Internship is an important part of any professional course. Not only do you get used to corporate culture and its many nuances, but it also gives you an opportunity to apply your classroom sessions in real life. It is also a great way to learn new things. So the story is that I got my internship at a company called Tabtor. Now, Tabtor is in the education industry. The company has a personalized math tutorial program which can be availed over an iPad. Students solve worksheets by working out problems on the Tabtor Math app’s digital paper, which is then assessed by a remote tutor, who uses Point of Learning Analytics (POLA) to analyse the student’s standing in a particular topic and devices further lesson plans accordingly. No doubt the service is great and indeed very useful. However, as I learnt the hard way, the scepticism of Indian parents is really worth writing an article about.
So from what I have experienced, Indian parents can be classified into 5 different segments:
The eagles are parents with extremely hectic schedules. They have very little time for their children and are looking for ways to boost academics which would require as little involvement on their part as possible. As long as you have a product that keeps the child busy while providing value for the time spent, you will find that these parents are relatively easy to sell to. They don’t mind dishing out money, but they calculate expenses by the time they have to dedicate. So, the lesser the time consumed, the better it is. In this case both parents are decision makers. A nod from any one of them will mean a yes in most cases.
The lion couple usually consists of a stay-at-home mom and a work-till-late dad. In the lions’ case, though smaller decisions, like what will the child take to school for lunch are left to the mother, bigger decisions like which tutor the child should go to, need an approval from the father. The fathers usually turn out to be skeptics who live by certain principles and would not want to divert from them. When it comes to education, they usually have faith in more traditional methods. While dealing with lions, the child’s and mother’s opinions are next to worthless. If you fail to sway the father, you have failed. Period.
In the elephants family, the females, symbolically, wear the pants when it comes to their child’s education. The father abstains from these roles because he believes that mom knows best about such things. The mothers are assigned this important role because of their educational background or because of their professional life. Such mothers usually have a certain amount of teaching experience. Selling to elephants can be tricky because the mothers are very confident about what they know. Their decision making is clear cut and there’s no maybe in their dictionaries. Fail to impress her the first time, and you might as well throw all dreams of converting them out the window.
Dogs are a fairly common specimen among Indian families. The biggest decision pertaining to their child’s education that the dogs take is which school the child should go to. After this, no decision is taken without first running it by the child’s school teacher. Right from which books the child should read all the way to which tutor the child should go to, the teacher has a say in all decisions. For selling to such parents, it is important to have a network of school teachers who will talk in your favour. No matter how good your product or service really is, if the teacher doesn’t have your brand’s name on their lips, you wouldn’t even make it on to the parents’ consideration list.

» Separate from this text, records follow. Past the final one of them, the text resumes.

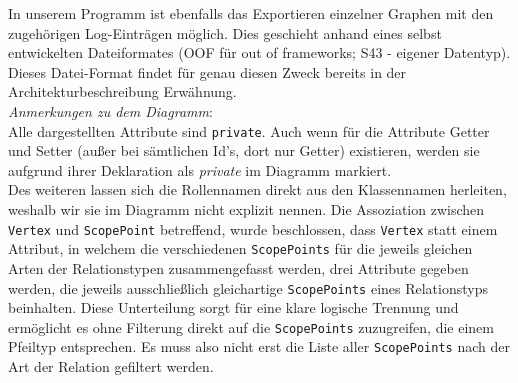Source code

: \documentclass[enabledeprecatedfontcommands,fontsize=11pt,paper=a4,twoside]{scrartcl}
\newcounter{one}
\begin{document}
In unserem Programm ist ebenfalls das Exportieren einzelner Graphen mit den zugehörigen Log-Einträgen möglich. Dies geschieht anhand eines selbst entwickelten Dateiformates (OOF für \glqq out of frameworks\grqq; S43 - eigener Datentyp). Dieses Datei-Format findet für genau diesen Zweck bereits in der Architekturbeschreibung Erwähnung.  \\



\textit{Anmerkungen zu dem Diagramm}: \\
Alle dargestellten Attribute sind \texttt{private}. Auch wenn für die Attribute Getter und Setter (außer bei sämtlichen Id's, dort nur Getter) existieren, werden sie aufgrund ihrer Deklaration als \textit{private} im Diagramm markiert. \\
Des weiteren lassen sich die Rollennamen direkt aus den Klassennamen herleiten, weshalb wir sie im Diagramm nicht explizit nennen. Die Assoziation zwischen \texttt{Vertex} und \texttt{ScopePoint} betreffend, wurde beschlossen, dass \texttt{Vertex} statt einem Attribut, in welchem die verschiedenen \texttt{ScopePoints} für die jeweils gleichen Arten der Relationstypen zusammengefasst werden, drei Attribute gegeben werden, die jeweils ausschließlich gleichartige \texttt{ScopePoints} eines Relationstyps beinhalten. Diese Unterteilung sorgt für eine klare logische Trennung und ermöglicht es ohne Filterung direkt auf die \texttt{ScopePoints} zuzugreifen, die einem Pfeiltyp entsprechen. Es muss also nicht erst die Liste aller \texttt{ScopePoints} nach der Art der Relation gefiltert werden.\\



\end{document}
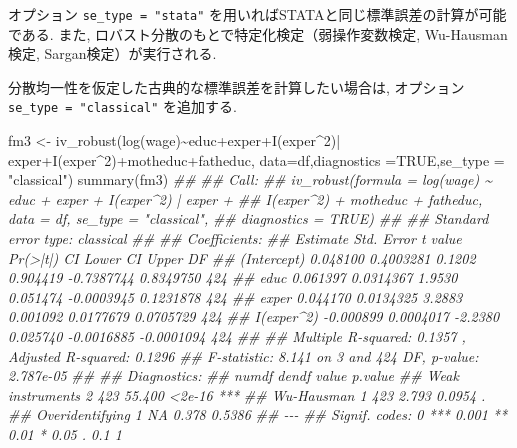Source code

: \documentclass[
  letterpaper,
  xelatex,
  ja=standard, xelatex]{bxjsbook}
\newenvironment{Shaded}{\begin{snugshade}}{\end{snugshade}}
\newcommand{\AttributeTok}[1]{\textcolor[rgb]{0.40,0.45,0.13}{#1}}
\newcommand{\ConstantTok}[1]{\textcolor[rgb]{0.56,0.35,0.01}{#1}}
\newcommand{\DecValTok}[1]{\textcolor[rgb]{0.68,0.00,0.00}{#1}}
\newcommand{\DocumentationTok}[1]{\textcolor[rgb]{0.37,0.37,0.37}{\textit{#1}}}
\newcommand{\FunctionTok}[1]{\textcolor[rgb]{0.28,0.35,0.67}{#1}}
\newcommand{\NormalTok}[1]{\textcolor[rgb]{0.00,0.23,0.31}{#1}}
\newcommand{\OtherTok}[1]{\textcolor[rgb]{0.00,0.23,0.31}{#1}}
\newcommand{\SpecialCharTok}[1]{\textcolor[rgb]{0.37,0.37,0.37}{#1}}
\newcommand{\StringTok}[1]{\textcolor[rgb]{0.13,0.47,0.30}{#1}}
\begin{document}
オプション \texttt{se\_type\ =\ "stata"}
を用いればSTATAと同じ標準誤差の計算が可能である. また,
ロバスト分散のもとで特定化検定（弱操作変数検定, Wu-Hausman検定,
Sargan検定）が実行される.

分散均一性を仮定した古典的な標準誤差を計算したい場合は, オプション
\texttt{se\_type\ =\ "classical"} を追加する.

\begin{Shaded}
\begin{Highlighting}[]
\NormalTok{fm3 }\OtherTok{\textless{}{-}} \FunctionTok{iv\_robust}\NormalTok{(}\FunctionTok{log}\NormalTok{(wage)}\SpecialCharTok{\textasciitilde{}}\NormalTok{educ}\SpecialCharTok{+}\NormalTok{exper}\SpecialCharTok{+}\FunctionTok{I}\NormalTok{(exper}\SpecialCharTok{\^{}}\DecValTok{2}\NormalTok{)}\SpecialCharTok{|}
\NormalTok{            exper}\SpecialCharTok{+}\FunctionTok{I}\NormalTok{(exper}\SpecialCharTok{\^{}}\DecValTok{2}\NormalTok{)}\SpecialCharTok{+}\NormalTok{motheduc}\SpecialCharTok{+}\NormalTok{fatheduc,}
            \AttributeTok{data=}\NormalTok{df,}\AttributeTok{diagnostics =}\ConstantTok{TRUE}\NormalTok{,}\AttributeTok{se\_type =} \StringTok{"classical"}\NormalTok{)}
\FunctionTok{summary}\NormalTok{(fm3)}
\DocumentationTok{\#\# }
\DocumentationTok{\#\# Call:}
\DocumentationTok{\#\# iv\_robust(formula = log(wage) \textasciitilde{} educ + exper + I(exper\^{}2) | exper + }
\DocumentationTok{\#\#     I(exper\^{}2) + motheduc + fatheduc, data = df, se\_type = "classical", }
\DocumentationTok{\#\#     diagnostics = TRUE)}
\DocumentationTok{\#\# }
\DocumentationTok{\#\# Standard error type:  classical }
\DocumentationTok{\#\# }
\DocumentationTok{\#\# Coefficients:}
\DocumentationTok{\#\#              Estimate Std. Error t value Pr(\textgreater{}|t|)   CI Lower   CI Upper  DF}
\DocumentationTok{\#\# (Intercept)  0.048100  0.4003281  0.1202 0.904419 {-}0.7387744  0.8349750 424}
\DocumentationTok{\#\# educ         0.061397  0.0314367  1.9530 0.051474 {-}0.0003945  0.1231878 424}
\DocumentationTok{\#\# exper        0.044170  0.0134325  3.2883 0.001092  0.0177679  0.0705729 424}
\DocumentationTok{\#\# I(exper\^{}2)  {-}0.000899  0.0004017 {-}2.2380 0.025740 {-}0.0016885 {-}0.0001094 424}
\DocumentationTok{\#\# }
\DocumentationTok{\#\# Multiple R{-}squared:  0.1357 ,    Adjusted R{-}squared:  0.1296 }
\DocumentationTok{\#\# F{-}statistic: 8.141 on 3 and 424 DF,  p{-}value: 2.787e{-}05}
\DocumentationTok{\#\# }
\DocumentationTok{\#\# Diagnostics:}
\DocumentationTok{\#\#                  numdf dendf  value p.value    }
\DocumentationTok{\#\# Weak instruments     2   423 55.400  \textless{}2e{-}16 ***}
\DocumentationTok{\#\# Wu{-}Hausman           1   423  2.793  0.0954 .  }
\DocumentationTok{\#\# Overidentifying      1    NA  0.378  0.5386    }
\DocumentationTok{\#\# {-}{-}{-}}
\DocumentationTok{\#\# Signif. codes:  0 \textquotesingle{}***\textquotesingle{} 0.001 \textquotesingle{}**\textquotesingle{} 0.01 \textquotesingle{}*\textquotesingle{} 0.05 \textquotesingle{}.\textquotesingle{} 0.1 \textquotesingle{} \textquotesingle{} 1}
\end{Highlighting}
\end{Shaded}
\end{document}
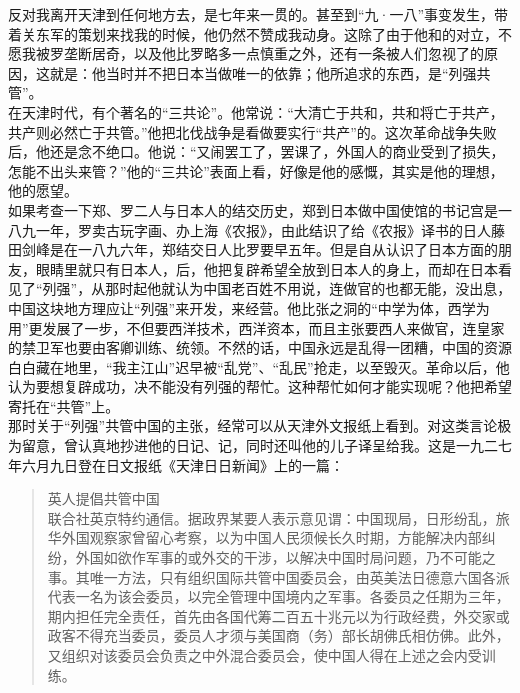 反对我离开天津到任何地方去，是七年来一贯的。甚至到“九·一八”事变发生，带着关东军的策划来找我的时候，他仍然不赞成我动身。这除了由于他和的对立，不愿我被罗垄断居奇，以及他比罗略多一点慎重之外，还有一条被人们忽视了的原因，这就是：他当时并不把日本当做唯一的依靠；他所追求的东西，是“列强共管”。\\

在天津时代，有个著名的“三共论”。他常说：“大清亡于共和，共和将亡于共产，共产则必然亡于共管。”他把北伐战争是看做要实行“共产”的。这次革命战争失败后，他还是念不绝口。他说：“又闹罢工了，罢课了，外国人的商业受到了损失，怎能不出头来管？”他的“三共论”表面上看，好像是他的感慨，其实是他的理想，他的愿望。\\

如果考查一下郑、罗二人与日本人的结交历史，郑到日本做中国使馆的书记宫是一八九一年，罗卖古玩字画、办上海《农报》，由此结识了给《农报》译书的日人藤田剑峰是在一八九六年，郑结交日人比罗要早五年。但是自从认识了日本方面的朋友，眼睛里就只有日本人，后，他把复辟希望全放到日本人的身上，而却在日本看见了“列强”，从那时起他就认为中国老百姓不用说，连做官的也都无能，没出息，中国这块地方理应让“列强”来开发，来经营。他比张之洞的“中学为体，西学为用”更发展了一步，不但要西洋技术，西洋资本，而且主张要西人来做官，连皇家的禁卫军也要由客卿训练、统领。不然的话，中国永远是乱得一团糟，中国的资源白白藏在地里，“我主江山”迟早被“乱党”、“乱民”抢走，以至毁灭。革命以后，他认为要想复辟成功，决不能没有列强的帮忙。这种帮忙如何才能实现呢？他把希望寄托在“共管”上。\\

那时关于“列强”共管中国的主张，经常可以从天津外文报纸上看到。对这类言论极为留意，曾认真地抄进他的日记、记，同时还叫他的儿子译呈给我。这是一九二七年六月九日登在日文报纸《天津日日新闻》上的一篇：\\

\begin{quote}
	英人提倡共管中国\\

联合社英京特约通信。据政界某要人表示意见谓：中国现局，日形纷乱，旅华外国观察家曾留心考察，以为中国人民须候长久时期，方能解决内部纠纷，外国如欲作军事的或外交的干涉，以解决中国时局问题，乃不可能之事。其唯一方法，只有组织国际共管中国委员会，由英美法日德意六国各派代表一名为该会委员，以完全管理中国境内之军事。各委员之任期为三年，期内担任完全责任，首先由各国代筹二百五十兆元以为行政经费，外交家或政客不得充当委员，委员人才须与美国商（务）部长胡佛氏相仿佛。此外，又组织对该委员会负责之中外混合委员会，使中国人得在上述之会内受训练。\\
\end{quote}

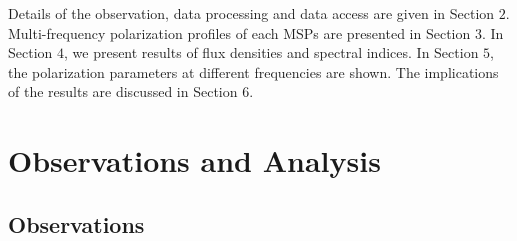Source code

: \documentclass[useAMS,usenatbib]{mn2e}
\begin{document}
%
%
%

Details of the observation, data processing and data access are given in 
Section $2$. Multi-frequency polarization profiles of each MSPs are presented 
in Section $3$.
%
In Section $4$, we present results of flux densities and spectral indices.
%
In Section $5$, the polarization parameters at different frequencies are 
shown.
%
The implications of the results are discussed in Section $6$.





\section{Observations and Analysis}

\subsection{Observations}
\end{document}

Giraffes are very contented with the way things are going. They don’t want a change unless something drastic happens that compels them to change. Giraffes are not interested in what you have to offer right from the beginning. They might hear you out as a courtesy, but their mind is already made up. It’s not completely hopeless trying and converting them. If you can bring the urgency to change to their attention, they will consider the option you are offering. However, it takes an immense amount of skill, experience and natural flair to make their ears prick up.
In sales, you always say what your customer wants to hear. To figure out what Indian parents want, you first have to assign them a category. Some parents will want to see their children’s grades improve while others may want to hear all the benefits of your service; others may be more interested in the technical nuances of the product.
Having said that, what it means to any sales person is the fact that they have to be really familiar with each of these species. They will then be able to identify which category a particular lead belongs to and how to go about approaching them. You definitely can’t have a one-size-fits-all approach. Each pitch has to be tailor-made to suit the person you are pitching to and the category they come under.
Thus, selling to Indian parents can be tricky business. You learn a lot with experience, no doubt; however, a little fine-tuning couldn’t hurt.